= Fugl-Meyer Assessment of sensorimotor function =

Fugl-Meyer Assessment (FMA) scale is an index to assess the sensorimotor impairment in individuals who have had stroke. This scale was first proposed by Axel Fugl-Meyer and his colleagues as a standardized assessment test for post-stroke recovery in their paper titled The post-stroke hemiplegic patient: A method for evaluation of physical performance. It is now widely used for clinical assessment of motor function. The Fugl-Meyer Assessment score has been tested several times, and is found to have excellent consistency, responsivity and good accuracy. The maximum possible score in Fugl-Meyer scale is 226, which corresponds to full sensory-motor recovery.

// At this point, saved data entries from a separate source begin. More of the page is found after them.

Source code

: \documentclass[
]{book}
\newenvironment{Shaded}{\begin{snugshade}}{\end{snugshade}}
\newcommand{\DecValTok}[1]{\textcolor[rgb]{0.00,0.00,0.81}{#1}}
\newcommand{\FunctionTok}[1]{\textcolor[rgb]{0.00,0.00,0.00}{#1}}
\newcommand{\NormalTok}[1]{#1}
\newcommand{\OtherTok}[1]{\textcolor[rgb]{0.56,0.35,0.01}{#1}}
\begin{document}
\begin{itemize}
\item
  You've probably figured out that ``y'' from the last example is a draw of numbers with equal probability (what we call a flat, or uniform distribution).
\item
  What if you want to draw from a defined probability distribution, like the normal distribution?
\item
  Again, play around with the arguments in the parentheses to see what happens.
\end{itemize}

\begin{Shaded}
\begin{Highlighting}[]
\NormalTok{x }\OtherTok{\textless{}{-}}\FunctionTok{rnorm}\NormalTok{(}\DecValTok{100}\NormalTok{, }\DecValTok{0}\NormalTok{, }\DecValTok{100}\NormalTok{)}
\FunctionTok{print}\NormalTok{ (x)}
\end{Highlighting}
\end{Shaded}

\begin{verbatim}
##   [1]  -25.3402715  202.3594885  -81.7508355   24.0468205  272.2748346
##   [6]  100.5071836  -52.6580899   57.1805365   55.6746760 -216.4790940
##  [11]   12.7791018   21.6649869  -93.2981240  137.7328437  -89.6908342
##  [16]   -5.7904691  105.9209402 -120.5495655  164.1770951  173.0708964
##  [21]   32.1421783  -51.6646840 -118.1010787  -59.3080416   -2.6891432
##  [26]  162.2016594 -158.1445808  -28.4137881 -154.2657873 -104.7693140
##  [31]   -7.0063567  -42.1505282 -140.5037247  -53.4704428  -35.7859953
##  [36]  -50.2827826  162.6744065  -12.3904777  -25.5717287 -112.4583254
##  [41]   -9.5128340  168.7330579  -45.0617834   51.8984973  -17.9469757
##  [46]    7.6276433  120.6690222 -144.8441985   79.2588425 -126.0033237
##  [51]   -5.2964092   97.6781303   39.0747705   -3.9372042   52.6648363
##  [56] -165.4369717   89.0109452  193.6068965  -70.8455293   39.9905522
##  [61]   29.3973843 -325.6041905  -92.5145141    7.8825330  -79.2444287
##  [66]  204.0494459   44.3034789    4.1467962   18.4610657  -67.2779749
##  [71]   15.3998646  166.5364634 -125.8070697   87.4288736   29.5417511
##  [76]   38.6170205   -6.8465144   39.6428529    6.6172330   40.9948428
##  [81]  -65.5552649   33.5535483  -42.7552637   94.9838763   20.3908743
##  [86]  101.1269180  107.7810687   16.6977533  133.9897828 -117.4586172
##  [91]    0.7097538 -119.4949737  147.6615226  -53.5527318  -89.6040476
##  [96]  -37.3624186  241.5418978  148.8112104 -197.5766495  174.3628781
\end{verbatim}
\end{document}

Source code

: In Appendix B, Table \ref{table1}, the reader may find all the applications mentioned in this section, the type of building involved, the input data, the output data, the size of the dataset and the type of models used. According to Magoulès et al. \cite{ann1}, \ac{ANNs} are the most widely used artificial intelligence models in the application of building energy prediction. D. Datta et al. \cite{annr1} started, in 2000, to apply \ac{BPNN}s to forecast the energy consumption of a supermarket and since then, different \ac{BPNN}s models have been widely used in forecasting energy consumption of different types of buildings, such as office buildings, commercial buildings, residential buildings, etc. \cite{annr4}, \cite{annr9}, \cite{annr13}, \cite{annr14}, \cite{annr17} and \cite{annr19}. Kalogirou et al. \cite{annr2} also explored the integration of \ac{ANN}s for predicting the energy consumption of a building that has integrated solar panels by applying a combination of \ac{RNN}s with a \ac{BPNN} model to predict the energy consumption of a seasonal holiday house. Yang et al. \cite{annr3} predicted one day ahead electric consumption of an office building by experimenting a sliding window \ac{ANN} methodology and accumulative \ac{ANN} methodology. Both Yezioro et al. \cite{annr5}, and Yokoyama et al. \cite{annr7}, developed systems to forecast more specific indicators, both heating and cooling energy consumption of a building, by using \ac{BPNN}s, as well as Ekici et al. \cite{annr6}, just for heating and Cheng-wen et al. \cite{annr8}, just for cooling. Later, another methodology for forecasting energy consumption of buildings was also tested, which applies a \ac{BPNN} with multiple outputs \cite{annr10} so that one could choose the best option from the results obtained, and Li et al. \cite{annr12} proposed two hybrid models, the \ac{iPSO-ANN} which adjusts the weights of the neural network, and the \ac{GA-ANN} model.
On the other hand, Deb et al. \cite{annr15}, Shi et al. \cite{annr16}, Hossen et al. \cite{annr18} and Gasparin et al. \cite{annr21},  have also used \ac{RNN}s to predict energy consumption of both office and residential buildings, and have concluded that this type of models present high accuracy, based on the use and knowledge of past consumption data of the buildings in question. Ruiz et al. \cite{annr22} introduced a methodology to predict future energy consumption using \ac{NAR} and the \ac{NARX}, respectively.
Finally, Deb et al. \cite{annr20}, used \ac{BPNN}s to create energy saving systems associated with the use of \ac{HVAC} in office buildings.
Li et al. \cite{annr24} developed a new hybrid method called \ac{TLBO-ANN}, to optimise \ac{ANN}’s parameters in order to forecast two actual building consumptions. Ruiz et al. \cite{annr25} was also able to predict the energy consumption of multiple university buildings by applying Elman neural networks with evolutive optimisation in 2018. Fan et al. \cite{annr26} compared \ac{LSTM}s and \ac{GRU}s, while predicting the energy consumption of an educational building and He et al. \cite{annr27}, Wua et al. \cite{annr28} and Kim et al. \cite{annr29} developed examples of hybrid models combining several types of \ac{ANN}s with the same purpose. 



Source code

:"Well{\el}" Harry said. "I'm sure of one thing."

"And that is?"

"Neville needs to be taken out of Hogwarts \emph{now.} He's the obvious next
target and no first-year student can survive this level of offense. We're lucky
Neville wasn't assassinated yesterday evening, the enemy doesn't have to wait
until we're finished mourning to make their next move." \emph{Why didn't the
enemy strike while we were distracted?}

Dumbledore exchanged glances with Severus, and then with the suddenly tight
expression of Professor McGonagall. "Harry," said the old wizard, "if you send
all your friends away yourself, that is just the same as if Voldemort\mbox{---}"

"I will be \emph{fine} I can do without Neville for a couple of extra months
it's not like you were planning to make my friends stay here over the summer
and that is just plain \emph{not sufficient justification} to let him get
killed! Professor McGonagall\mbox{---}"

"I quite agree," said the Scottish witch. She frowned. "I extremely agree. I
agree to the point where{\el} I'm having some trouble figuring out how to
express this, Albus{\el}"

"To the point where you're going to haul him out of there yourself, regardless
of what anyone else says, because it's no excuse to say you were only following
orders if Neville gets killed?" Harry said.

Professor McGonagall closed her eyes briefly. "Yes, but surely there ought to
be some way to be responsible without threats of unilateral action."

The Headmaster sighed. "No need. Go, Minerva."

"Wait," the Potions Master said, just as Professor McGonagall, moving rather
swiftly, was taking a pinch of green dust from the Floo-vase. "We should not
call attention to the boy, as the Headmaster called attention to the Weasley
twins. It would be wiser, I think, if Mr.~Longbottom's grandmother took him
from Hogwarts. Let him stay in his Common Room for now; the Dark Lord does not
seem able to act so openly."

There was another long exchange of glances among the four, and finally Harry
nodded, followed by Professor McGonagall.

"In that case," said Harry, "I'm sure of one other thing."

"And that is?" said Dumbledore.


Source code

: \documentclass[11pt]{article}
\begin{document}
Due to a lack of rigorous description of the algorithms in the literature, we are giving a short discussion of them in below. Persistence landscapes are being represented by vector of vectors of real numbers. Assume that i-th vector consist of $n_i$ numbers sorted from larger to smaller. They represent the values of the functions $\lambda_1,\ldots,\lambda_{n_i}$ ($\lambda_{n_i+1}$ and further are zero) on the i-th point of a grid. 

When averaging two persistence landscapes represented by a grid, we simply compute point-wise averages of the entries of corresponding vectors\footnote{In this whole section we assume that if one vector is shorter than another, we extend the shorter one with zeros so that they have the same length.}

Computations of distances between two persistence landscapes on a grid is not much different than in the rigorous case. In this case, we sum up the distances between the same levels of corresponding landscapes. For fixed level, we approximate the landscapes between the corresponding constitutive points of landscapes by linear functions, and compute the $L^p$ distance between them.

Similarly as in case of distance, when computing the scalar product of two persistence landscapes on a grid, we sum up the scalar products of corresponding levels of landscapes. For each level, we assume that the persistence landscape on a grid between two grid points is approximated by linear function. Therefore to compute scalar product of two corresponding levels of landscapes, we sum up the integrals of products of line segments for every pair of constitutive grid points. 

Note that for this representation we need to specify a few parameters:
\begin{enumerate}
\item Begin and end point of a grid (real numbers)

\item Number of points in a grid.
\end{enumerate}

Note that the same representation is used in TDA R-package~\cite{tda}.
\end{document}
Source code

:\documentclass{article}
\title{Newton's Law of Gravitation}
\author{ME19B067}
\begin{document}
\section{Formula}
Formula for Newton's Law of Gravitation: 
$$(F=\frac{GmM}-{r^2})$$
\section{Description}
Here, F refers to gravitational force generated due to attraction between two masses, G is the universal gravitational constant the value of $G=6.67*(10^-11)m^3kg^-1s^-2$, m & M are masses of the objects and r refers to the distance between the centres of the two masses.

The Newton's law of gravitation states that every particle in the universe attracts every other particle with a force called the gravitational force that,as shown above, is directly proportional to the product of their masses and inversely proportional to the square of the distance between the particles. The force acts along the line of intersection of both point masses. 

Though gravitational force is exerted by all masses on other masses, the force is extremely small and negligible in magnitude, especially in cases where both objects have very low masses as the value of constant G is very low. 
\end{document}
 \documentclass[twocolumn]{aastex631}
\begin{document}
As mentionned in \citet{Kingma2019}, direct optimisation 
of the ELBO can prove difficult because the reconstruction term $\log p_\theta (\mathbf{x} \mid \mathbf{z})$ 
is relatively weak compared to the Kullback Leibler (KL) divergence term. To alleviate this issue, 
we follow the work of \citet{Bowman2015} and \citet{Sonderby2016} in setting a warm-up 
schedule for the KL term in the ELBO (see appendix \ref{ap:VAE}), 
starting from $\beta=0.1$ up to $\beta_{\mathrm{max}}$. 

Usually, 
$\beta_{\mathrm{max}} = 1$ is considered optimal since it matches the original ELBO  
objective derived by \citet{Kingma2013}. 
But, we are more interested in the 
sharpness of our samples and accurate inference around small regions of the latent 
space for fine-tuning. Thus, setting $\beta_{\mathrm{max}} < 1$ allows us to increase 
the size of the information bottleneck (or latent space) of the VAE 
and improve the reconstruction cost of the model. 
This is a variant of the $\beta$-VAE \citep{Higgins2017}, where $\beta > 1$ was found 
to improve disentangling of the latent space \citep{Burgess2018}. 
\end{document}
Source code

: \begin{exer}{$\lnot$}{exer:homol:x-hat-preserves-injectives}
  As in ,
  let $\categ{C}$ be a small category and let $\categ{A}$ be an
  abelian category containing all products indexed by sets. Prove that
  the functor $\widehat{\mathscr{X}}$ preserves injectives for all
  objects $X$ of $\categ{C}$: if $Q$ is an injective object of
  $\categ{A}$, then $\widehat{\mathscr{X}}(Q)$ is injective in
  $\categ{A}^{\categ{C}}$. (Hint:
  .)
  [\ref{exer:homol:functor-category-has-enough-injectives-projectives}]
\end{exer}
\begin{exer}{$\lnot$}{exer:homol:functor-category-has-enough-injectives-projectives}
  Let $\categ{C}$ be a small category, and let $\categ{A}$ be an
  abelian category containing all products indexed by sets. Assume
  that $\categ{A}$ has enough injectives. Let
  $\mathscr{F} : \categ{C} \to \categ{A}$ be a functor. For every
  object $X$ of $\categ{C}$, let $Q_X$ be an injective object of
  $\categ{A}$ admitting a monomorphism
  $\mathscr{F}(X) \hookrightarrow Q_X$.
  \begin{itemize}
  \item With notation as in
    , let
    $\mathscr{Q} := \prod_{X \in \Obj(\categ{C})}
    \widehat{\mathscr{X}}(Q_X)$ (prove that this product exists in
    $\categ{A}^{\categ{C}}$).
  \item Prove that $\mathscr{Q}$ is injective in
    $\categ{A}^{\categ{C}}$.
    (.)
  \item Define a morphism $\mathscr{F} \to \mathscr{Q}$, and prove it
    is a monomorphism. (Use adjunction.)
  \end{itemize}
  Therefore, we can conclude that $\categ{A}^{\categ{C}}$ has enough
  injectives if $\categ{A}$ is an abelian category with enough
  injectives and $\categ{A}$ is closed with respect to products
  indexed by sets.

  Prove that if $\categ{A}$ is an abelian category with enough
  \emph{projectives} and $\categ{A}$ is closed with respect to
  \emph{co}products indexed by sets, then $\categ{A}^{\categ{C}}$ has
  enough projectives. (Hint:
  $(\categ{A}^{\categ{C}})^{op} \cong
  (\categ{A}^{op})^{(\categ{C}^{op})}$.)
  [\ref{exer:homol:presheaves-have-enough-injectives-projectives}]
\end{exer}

The minimal clinically important difference of Fugl-Meyer assessment scale is 6 for lower limb in chronic stroke and 9-10 for upper limb in sub-acute stroke.

==Development==
In 1975, Axel Fugl-Meyer noted that it is difficult to quantify the efficacy of different rehabilitation strategies because of the lack of a numerical scoring system. He and his colleagues developed an assessment scale to overcome this problem. The construction of this scale was based on the then existing knowledge about recovery patterns in stroke. Fugl-Meyer was particularly influenced by the 1951 paper authored by Thomas Twitchell, titled The Restoration of Motor Functioning Following Hemiplegia in Man and observations on post-stroke patients by Signe Brunnstrom. In the motor scale of Fugl-Meyer assessment, items were generated based on the ontology and stages of stroke recovery described by Twitchell and Brunnstrom respectively. When knowledge regarding Stroke recovery increased significantly in the late 20th century and early 21st century, Twitchell and Brunnstrom models were not sufficient to explain the motor recovery following stroke. However, Fugl-Meyer test still holds good, possibly because it follows a hierarchical scoring system based on the level of difficulty in performing the tasks.

==Scoring==
The Fugl-Meyer Assessment scale is an ordinal scale that has 3 points for each item. A zero score is given for the item if the subject cannot do the task. A score of 1 is given when the task is performed partially and a score of 2 is given when the task is performed fully. However, reflex activity is measured using 2 points only, with a score of 0 or 2 for absence and presence of reflex respectively. The five domains assessed by Fugl-Meyer scale are:
- Motor function (Maximum score in upper limb = 66; Maximum score in lower limb = 34)
- Sensory function (Maximum score = 24)
- Balance (Maximum score = 14)
- Range of motion of joints (Maximum score = 44)
- Joint pain (Maximum score = 44)
The maximum total score that can be obtained in Fugl Meyer assessment is 226, though it is common practice to assess all domains separately. The test can be completed in around 40 minutes. To perform the test, the examiner needs a tennis ball, a small spherical shaped container and knee hammer.

==Limitations==
The Fugl-Meyer scale has only three levels of assessment for each item. Therefore, a majority of patients get an intermediate score in most items, and remain so for a long time. The test is also reported to have ceiling effect in the sensation domain and floor effect in the balance domain. Some researchers report that Fugl Meyer assessment is time-consuming.